Evaluation metrics used: Pearson correlation coefficient, RMSE, Kendall's Tau rank correlation coefficient

**Key Observations for Clean Speech:**
- Best performing models (POLQA, UTMOS, PESQ, WARP-Q, SCOREQ) accurately predicted monotonic bitrate/quality behavior
- 16 kHz models (PESQ without mapping, UTMOS and WARP-Q with mapping) showed relatively good performance even for fullband codecs
- Mapping generally improves accuracy (RMSE) except for few models (PESQ, POLQA)
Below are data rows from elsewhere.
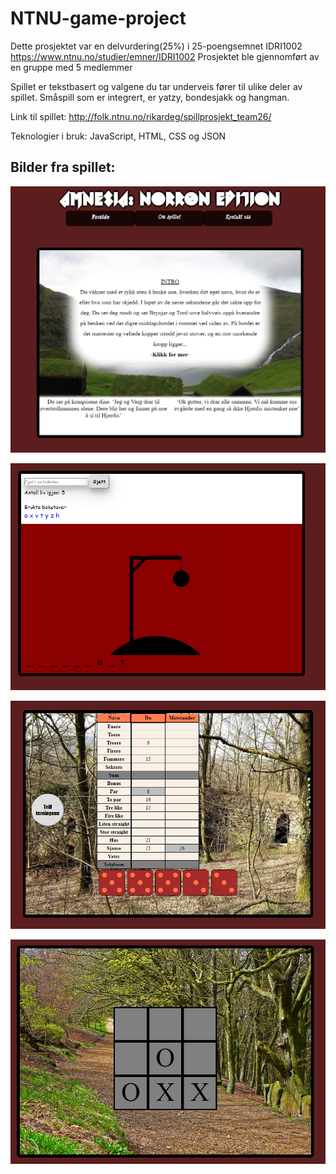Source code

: # NTNU-game-project

Dette prosjektet var en delvurdering(25%) i 25-poengsemnet IDRI1002 https://www.ntnu.no/studier/emner/IDRI1002
Prosjektet ble gjennomført av en gruppe med 5 medlemmer

Spillet er tekstbasert og valgene du tar underveis fører til ulike deler av spillet. Småspill som er integrert, er yatzy, bondesjakk og hangman. 

Link til spillet: http://folk.ntnu.no/rikardeg/spillprosjekt_team26/

Teknologier i bruk:
JavaScript, HTML, CSS og JSON

## Bilder fra spillet:

![Spillet er tekstbasert](bilderAvSpillet/intro.PNG)

![Minispillet hangman](bilderAvSpillet/hangman.PNG)

![Minispillet yatzy](bilderAvSpillet/yatzy.PNG)

![Minispillet bondesjakk](bilderAvSpillet/bondesjakk.PNG)
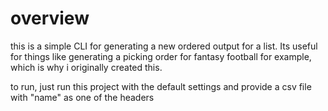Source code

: # overview

this is a simple CLI for generating a new ordered output for a list.  Its useful for things like generating a picking order for fantasy football for example, which is why i originally created this.

to run, just run this project with the default settings and provide a csv file with "name" as one of the headers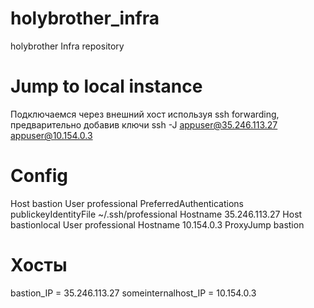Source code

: # holybrother_infra
holybrother Infra repository
# Jump to local instance
Подключаемся через внешний хост используя ssh forwarding, предварительно добавив ключи ssh -J appuser@35.246.113.27 appuser@10.154.0.3
# Config 
Host bastion User professional PreferredAuthentications publickeyIdentityFile ~/.ssh/professional Hostname 35.246.113.27 Host bastionlocal User professional Hostname 10.154.0.3 ProxyJump bastion
# Хосты
bastion_IP = 35.246.113.27
someinternalhost_IP = 10.154.0.3
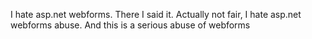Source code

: <!--
id: 293856706
link: http://kevinisom.info/post/293856706/i-hate-asp-net-webforms-there-i-said-it-actually
slug: i-hate-asp-net-webforms-there-i-said-it-actually
date: Tue Dec 22 2009 10:13:15 GMT+1300 (NZDT)
raw: {"blog_name":"kevinisom","id":293856706,"post_url":"http://kevinisom.info/post/293856706/i-hate-asp-net-webforms-there-i-said-it-actually","slug":"i-hate-asp-net-webforms-there-i-said-it-actually","type":"text","date":"2009-12-21 21:13:15 GMT","timestamp":1261429995,"state":"published","format":"html","reblog_key":"049224jm","tags":[],"short_url":"http://tmblr.co/Zw68YyHW_N2","highlighted":[],"feed_item":"http://twitter.com/kev_nz/statuses/6902862593","from_feed_id":"650289","note_count":0,"title":null,"body":"<p>I hate asp.net webforms. There I said it. Actually not fair, I hate asp.net webforms abuse. And this is a serious abuse of webforms</p>"}
publish: 2009-12-022
tags: 
title: null
-->


I hate asp.net webforms. There I said it. Actually not fair, I hate
asp.net webforms abuse. And this is a serious abuse of webforms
**Correlation Analysis for Music/Mixed Content:**

Based on DCR experiments (clause 7.3.4), evaluating: POLQA, PEMO-Q, ViSQOL-A, and 2f-model

**Key Observations for Music/Mixed Content:**
- POLQA (despite not being recommended for non-speech) showed best correlation results (Pearson, Kendall, RMSE after 3rd order mapping)
- 2f-model was second-best performing
- ViSQOL Audio, PEAQ, and PEMO-Q showed fair performance
- Correlation scores lower than clean speech, possibly due to more difficult task of predicting general audio quality and mismatch with DCR grading methodology

**Discussion (9.1.4.2):**
- P.862 (PESQ) officially "withdrawn" by ITU-T, cannot be considered valid standard
- P.863 remains main ITU-T standard, P.SAMD emerging as potential alternative
- Testing and parameter adjustment based on objective tools not recommended
- 3GPP TR 26.921 documented that tuning noise reduction based on PESQ should be avoided

**Conclusion (9.1.4.3):**
- Subjective testing remains "golden reference" for codec selection
- Objective metrics NOT recommended for codec selection criteria or codec tuning
- Correlation of subjective and objective metrics may be considered for codec characterization
- Objective metrics have merits in other tasks such as codec conformance testing

## Proposed Changes to TR 26.940

The document proposes comprehensive revisions to TR 26.940 v0.5.1, specifically to Clause 9 (Test methodologies), incorporating all the analysis and recommendations detailed above regarding both subjective and objective testing approaches for ULBC standardization.